<<<<

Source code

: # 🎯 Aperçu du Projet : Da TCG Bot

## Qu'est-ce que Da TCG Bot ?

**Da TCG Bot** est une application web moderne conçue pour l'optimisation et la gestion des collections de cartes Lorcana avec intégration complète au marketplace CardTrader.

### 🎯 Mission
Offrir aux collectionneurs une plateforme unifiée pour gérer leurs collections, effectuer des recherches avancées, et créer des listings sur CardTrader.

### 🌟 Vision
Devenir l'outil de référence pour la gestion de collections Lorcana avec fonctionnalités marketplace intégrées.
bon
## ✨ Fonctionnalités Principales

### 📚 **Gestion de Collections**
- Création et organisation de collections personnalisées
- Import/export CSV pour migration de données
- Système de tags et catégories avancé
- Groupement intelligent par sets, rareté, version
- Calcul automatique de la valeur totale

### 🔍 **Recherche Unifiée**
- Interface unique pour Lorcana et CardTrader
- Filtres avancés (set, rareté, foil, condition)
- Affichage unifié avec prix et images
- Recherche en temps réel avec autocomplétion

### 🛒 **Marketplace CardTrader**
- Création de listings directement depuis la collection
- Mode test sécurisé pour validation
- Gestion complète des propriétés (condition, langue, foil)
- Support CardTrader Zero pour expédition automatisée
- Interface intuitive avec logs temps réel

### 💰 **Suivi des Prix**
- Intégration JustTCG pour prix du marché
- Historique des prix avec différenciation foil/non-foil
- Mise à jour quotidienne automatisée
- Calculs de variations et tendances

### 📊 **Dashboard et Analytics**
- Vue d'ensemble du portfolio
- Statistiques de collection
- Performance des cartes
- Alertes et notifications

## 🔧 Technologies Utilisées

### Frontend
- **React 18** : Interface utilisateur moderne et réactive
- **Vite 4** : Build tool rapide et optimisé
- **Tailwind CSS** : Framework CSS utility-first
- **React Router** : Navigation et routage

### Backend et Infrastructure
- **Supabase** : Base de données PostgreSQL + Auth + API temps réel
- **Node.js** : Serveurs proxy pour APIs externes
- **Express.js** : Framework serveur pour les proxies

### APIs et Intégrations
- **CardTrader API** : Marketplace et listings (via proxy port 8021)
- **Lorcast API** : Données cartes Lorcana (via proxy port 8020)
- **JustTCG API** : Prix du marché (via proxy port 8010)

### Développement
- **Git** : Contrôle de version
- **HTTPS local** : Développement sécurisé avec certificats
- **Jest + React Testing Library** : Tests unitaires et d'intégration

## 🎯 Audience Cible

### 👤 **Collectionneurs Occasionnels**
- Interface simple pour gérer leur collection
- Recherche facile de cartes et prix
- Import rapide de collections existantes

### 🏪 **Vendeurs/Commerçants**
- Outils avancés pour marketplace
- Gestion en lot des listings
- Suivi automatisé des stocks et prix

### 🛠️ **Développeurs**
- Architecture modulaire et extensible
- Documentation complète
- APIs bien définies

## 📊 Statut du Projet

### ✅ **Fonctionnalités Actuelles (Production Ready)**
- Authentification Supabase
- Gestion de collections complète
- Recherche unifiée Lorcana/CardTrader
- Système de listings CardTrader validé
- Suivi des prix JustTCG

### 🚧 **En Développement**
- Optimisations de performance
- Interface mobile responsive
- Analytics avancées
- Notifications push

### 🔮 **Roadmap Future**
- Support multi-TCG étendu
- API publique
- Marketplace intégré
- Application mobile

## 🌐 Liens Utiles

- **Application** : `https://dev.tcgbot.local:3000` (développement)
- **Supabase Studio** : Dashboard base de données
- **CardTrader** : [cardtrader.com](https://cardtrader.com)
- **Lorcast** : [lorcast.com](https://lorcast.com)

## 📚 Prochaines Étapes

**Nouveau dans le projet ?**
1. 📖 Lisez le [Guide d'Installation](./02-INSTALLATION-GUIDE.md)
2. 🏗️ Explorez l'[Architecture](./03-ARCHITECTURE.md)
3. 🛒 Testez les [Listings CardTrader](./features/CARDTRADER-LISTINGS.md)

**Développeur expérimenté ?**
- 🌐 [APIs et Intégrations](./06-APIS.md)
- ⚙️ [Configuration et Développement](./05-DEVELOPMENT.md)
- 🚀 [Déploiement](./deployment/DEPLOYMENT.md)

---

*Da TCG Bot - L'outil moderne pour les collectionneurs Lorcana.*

>>>>

WHAT THIS TASK INVOLVES
Transcribe, exactly and without additions, the lines of the records above, beginning with the line that contains "### Développement" and ending with the line that contains "### 🚧 **En Développement**", both included.

EXERCISE ANSWER
### Développement
- **Git** : Contrôle de version
- **HTTPS local** : Développement sécurisé avec certificats
- **Jest + React Testing Library** : Tests unitaires et d'intégration

## 🎯 Audience Cible

### 👤 **Collectionneurs Occasionnels**
- Interface simple pour gérer leur collection
- Recherche facile de cartes et prix
- Import rapide de collections existantes

### 🏪 **Vendeurs/Commerçants**
- Outils avancés pour marketplace
- Gestion en lot des listings
- Suivi automatisé des stocks et prix

### 🛠️ **Développeurs**
- Architecture modulaire et extensible
- Documentation complète
- APIs bien définies

## 📊 Statut du Projet

### ✅ **Fonctionnalités Actuelles (Production Ready)**
- Authentification Supabase
- Gestion de collections complète
- Recherche unifiée Lorcana/CardTrader
- Système de listings CardTrader validé
- Suivi des prix JustTCG

### 🚧 **En Développement**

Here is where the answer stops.